__What to work on__:
Print the data below exactly as it stands, and keep the pictures out.

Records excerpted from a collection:
Segment Open

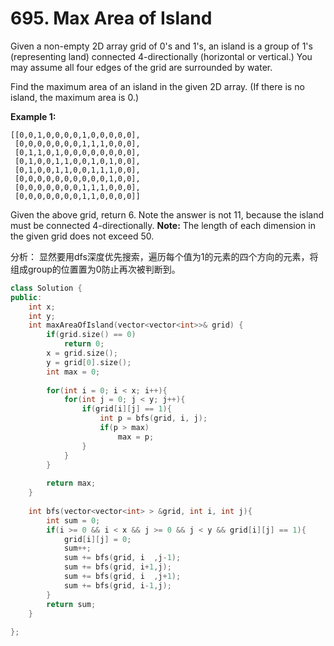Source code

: # 695. Max Area of Island
Given a non-empty 2D array grid of 0's and 1's, an island is a group of 1's (representing land) connected 4-directionally (horizontal or vertical.) You may assume all four edges of the grid are surrounded by water.

Find the maximum area of an island in the given 2D array. (If there is no island, the maximum area is 0.)

**Example 1:**
```
[[0,0,1,0,0,0,0,1,0,0,0,0,0],
 [0,0,0,0,0,0,0,1,1,1,0,0,0],
 [0,1,1,0,1,0,0,0,0,0,0,0,0],
 [0,1,0,0,1,1,0,0,1,0,1,0,0],
 [0,1,0,0,1,1,0,0,1,1,1,0,0],
 [0,0,0,0,0,0,0,0,0,0,1,0,0],
 [0,0,0,0,0,0,0,1,1,1,0,0,0],
 [0,0,0,0,0,0,0,1,1,0,0,0,0]]
```
Given the above grid, return 6. Note the answer is not 11, because the island must be connected 4-directionally.
**Note:** 
The length of each dimension in the given grid does not exceed 50.

分析：
显然要用dfs深度优先搜索，遍历每个值为1的元素的四个方向的元素，将组成group的位置置为0防止再次被判断到。

``` cpp
class Solution {
public:
    int x;
    int y;
    int maxAreaOfIsland(vector<vector<int>>& grid) {
        if(grid.size() == 0)
            return 0;
        x = grid.size();
        y = grid[0].size();
        int max = 0;
        
        for(int i = 0; i < x; i++){
            for(int j = 0; j < y; j++){
                if(grid[i][j] == 1){
                    int p = bfs(grid, i, j);
                    if(p > max)
                        max = p;
                }
            }
        }
        
        return max;
    }
    
    int bfs(vector<vector<int> > &grid, int i, int j){
        int sum = 0;
        if(i >= 0 && i < x && j >= 0 && j < y && grid[i][j] == 1){
            grid[i][j] = 0;
            sum++;
            sum += bfs(grid, i  ,j-1);
            sum += bfs(grid, i+1,j);
            sum += bfs(grid, i  ,j+1);
            sum += bfs(grid, i-1,j);
        }
        return sum;
    }
        
};
```
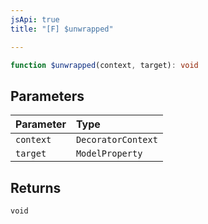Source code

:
 ```yaml
---
jsApi: true
title: "[F] $unwrapped"

---
```

```ts
function $unwrapped(context, target): void
```

## Parameters

| Parameter | Type |
| :------ | :------ |
| `context` | `DecoratorContext` |
| `target` | `ModelProperty` |

## Returns

`void`

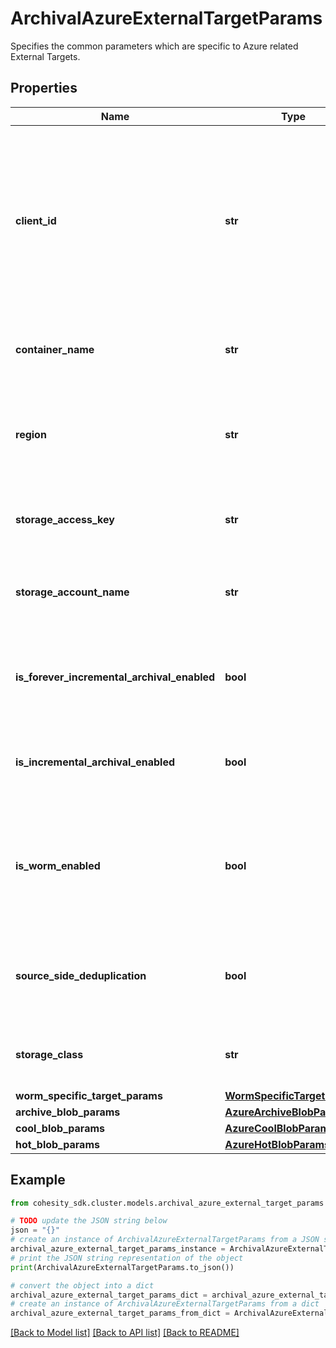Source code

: # ArchivalAzureExternalTargetParams

Specifies the common parameters which are specific to Azure related External Targets.

## Properties

Name | Type | Description | Notes
------------ | ------------- | ------------- | -------------
**client_id** | **str** | Specifies the client id of the managed identity assigned to the cluster This is used only for clusters running as Azure VMs where authentication is done using AD. | [optional] 
**container_name** | **str** | Specifies the container name of the external target. | 
**region** | **str** | Specifies region of the External Target. This is only populated for FortKnox vaults. | [optional] 
**storage_access_key** | **str** | Specifies the storage access key of the external target. | [optional] 
**storage_account_name** | **str** | Specifies the storage account name of the external target. | 
**is_forever_incremental_archival_enabled** | **bool** | Specifies if Forever Incremental Archival setting is enabled or not. | [optional] 
**is_incremental_archival_enabled** | **bool** | Specifies if Incremental Archival setting is enabled or not. | [optional] 
**is_worm_enabled** | **bool** | Specifies whether write once read many (WORM) protection is enabled for the Azure container or not. | [optional] 
**source_side_deduplication** | **bool** | Specifies the Source Side Deduplication setting for the Azure external target | [optional] 
**storage_class** | **str** | Specifies the Azure External Target storage class. | 
**worm_specific_target_params** | [**WormSpecificTargetParams**](WormSpecificTargetParams.md) |  | [optional] 
**archive_blob_params** | [**AzureArchiveBlobParams**](AzureArchiveBlobParams.md) |  | [optional] 
**cool_blob_params** | [**AzureCoolBlobParams**](AzureCoolBlobParams.md) |  | [optional] 
**hot_blob_params** | [**AzureHotBlobParams**](AzureHotBlobParams.md) |  | [optional] 

## Example

```python
from cohesity_sdk.cluster.models.archival_azure_external_target_params import ArchivalAzureExternalTargetParams

# TODO update the JSON string below
json = "{}"
# create an instance of ArchivalAzureExternalTargetParams from a JSON string
archival_azure_external_target_params_instance = ArchivalAzureExternalTargetParams.from_json(json)
# print the JSON string representation of the object
print(ArchivalAzureExternalTargetParams.to_json())

# convert the object into a dict
archival_azure_external_target_params_dict = archival_azure_external_target_params_instance.to_dict()
# create an instance of ArchivalAzureExternalTargetParams from a dict
archival_azure_external_target_params_from_dict = ArchivalAzureExternalTargetParams.from_dict(archival_azure_external_target_params_dict)
```
[[Back to Model list]](../README.md#documentation-for-models) [[Back to API list]](../README.md#documentation-for-api-endpoints) [[Back to README]](../README.md)


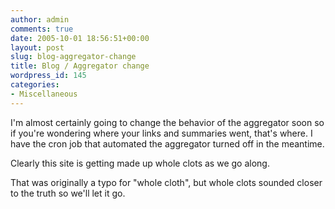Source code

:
 ```yaml
---
author: admin
comments: true
date: 2005-10-01 18:56:51+00:00
layout: post
slug: blog-aggregator-change
title: Blog / Aggregator change
wordpress_id: 145
categories:
- Miscellaneous
---
```


I'm almost certainly going to change the behavior of the aggregator soon so if you're wondering where your links and summaries went, that's where.  I have the cron job that automated the aggregator turned off in the meantime.

Clearly this site is getting made up whole clots as we go along.

That was originally a typo for "whole cloth", but whole clots sounded closer to the truth so we'll let it go.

Segment Closed

__Exercise response__:
Source code

: # 695. Max Area of Island
Given a non-empty 2D array grid of 0's and 1's, an island is a group of 1's (representing land) connected 4-directionally (horizontal or vertical.) You may assume all four edges of the grid are surrounded by water.

Find the maximum area of an island in the given 2D array. (If there is no island, the maximum area is 0.)

**Example 1:**
```
[[0,0,1,0,0,0,0,1,0,0,0,0,0],
 [0,0,0,0,0,0,0,1,1,1,0,0,0],
 [0,1,1,0,1,0,0,0,0,0,0,0,0],
 [0,1,0,0,1,1,0,0,1,0,1,0,0],
 [0,1,0,0,1,1,0,0,1,1,1,0,0],
 [0,0,0,0,0,0,0,0,0,0,1,0,0],
 [0,0,0,0,0,0,0,1,1,1,0,0,0],
 [0,0,0,0,0,0,0,1,1,0,0,0,0]]
```
Given the above grid, return 6. Note the answer is not 11, because the island must be connected 4-directionally.
**Note:** 
The length of each dimension in the given grid does not exceed 50.

分析：
显然要用dfs深度优先搜索，遍历每个值为1的元素的四个方向的元素，将组成group的位置置为0防止再次被判断到。

``` cpp
class Solution {
public:
    int x;
    int y;
    int maxAreaOfIsland(vector<vector<int>>& grid) {
        if(grid.size() == 0)
            return 0;
        x = grid.size();
        y = grid[0].size();
        int max = 0;
        
        for(int i = 0; i < x; i++){
            for(int j = 0; j < y; j++){
                if(grid[i][j] == 1){
                    int p = bfs(grid, i, j);
                    if(p > max)
                        max = p;
                }
            }
        }
        
        return max;
    }
    
    int bfs(vector<vector<int> > &grid, int i, int j){
        int sum = 0;
        if(i >= 0 && i < x && j >= 0 && j < y && grid[i][j] == 1){
            grid[i][j] = 0;
            sum++;
            sum += bfs(grid, i  ,j-1);
            sum += bfs(grid, i+1,j);
            sum += bfs(grid, i  ,j+1);
            sum += bfs(grid, i-1,j);
        }
        return sum;
    }
        
};
```
Source code

:
 ```yaml
---
jsApi: true
title: "[F] $unwrapped"

---
```

```ts
function $unwrapped(context, target): void
```

## Parameters

| Parameter | Type |
| :------ | :------ |
| `context` | `DecoratorContext` |
| `target` | `ModelProperty` |

## Returns

`void`

Source code

: # ArchivalAzureExternalTargetParams

Specifies the common parameters which are specific to Azure related External Targets.

## Properties

Name | Type | Description | Notes
------------ | ------------- | ------------- | -------------
**client_id** | **str** | Specifies the client id of the managed identity assigned to the cluster This is used only for clusters running as Azure VMs where authentication is done using AD. | [optional] 
**container_name** | **str** | Specifies the container name of the external target. | 
**region** | **str** | Specifies region of the External Target. This is only populated for FortKnox vaults. | [optional] 
**storage_access_key** | **str** | Specifies the storage access key of the external target. | [optional] 
**storage_account_name** | **str** | Specifies the storage account name of the external target. | 
**is_forever_incremental_archival_enabled** | **bool** | Specifies if Forever Incremental Archival setting is enabled or not. | [optional] 
**is_incremental_archival_enabled** | **bool** | Specifies if Incremental Archival setting is enabled or not. | [optional] 
**is_worm_enabled** | **bool** | Specifies whether write once read many (WORM) protection is enabled for the Azure container or not. | [optional] 
**source_side_deduplication** | **bool** | Specifies the Source Side Deduplication setting for the Azure external target | [optional] 
**storage_class** | **str** | Specifies the Azure External Target storage class. | 
**worm_specific_target_params** | [**WormSpecificTargetParams**](WormSpecificTargetParams.md) |  | [optional] 
**archive_blob_params** | [**AzureArchiveBlobParams**](AzureArchiveBlobParams.md) |  | [optional] 
**cool_blob_params** | [**AzureCoolBlobParams**](AzureCoolBlobParams.md) |  | [optional] 
**hot_blob_params** | [**AzureHotBlobParams**](AzureHotBlobParams.md) |  | [optional] 

## Example

```python
from cohesity_sdk.cluster.models.archival_azure_external_target_params import ArchivalAzureExternalTargetParams

# TODO update the JSON string below
json = "{}"
# create an instance of ArchivalAzureExternalTargetParams from a JSON string
archival_azure_external_target_params_instance = ArchivalAzureExternalTargetParams.from_json(json)
# print the JSON string representation of the object
print(ArchivalAzureExternalTargetParams.to_json())

# convert the object into a dict
archival_azure_external_target_params_dict = archival_azure_external_target_params_instance.to_dict()
# create an instance of ArchivalAzureExternalTargetParams from a dict
archival_azure_external_target_params_from_dict = ArchivalAzureExternalTargetParams.from_dict(archival_azure_external_target_params_dict)
```
[[Back to Model list]](../README.md#documentation-for-models) [[Back to API list]](../README.md#documentation-for-api-endpoints) [[Back to README]](../README.md)


Source code

:
 ```yaml
---
author: admin
comments: true
date: 2005-10-01 18:56:51+00:00
layout: post
slug: blog-aggregator-change
title: Blog / Aggregator change
wordpress_id: 145
categories:
- Miscellaneous
---
```


I'm almost certainly going to change the behavior of the aggregator soon so if you're wondering where your links and summaries went, that's where.  I have the cron job that automated the aggregator turned off in the meantime.

Clearly this site is getting made up whole clots as we go along.

That was originally a typo for "whole cloth", but whole clots sounded closer to the truth so we'll let it go.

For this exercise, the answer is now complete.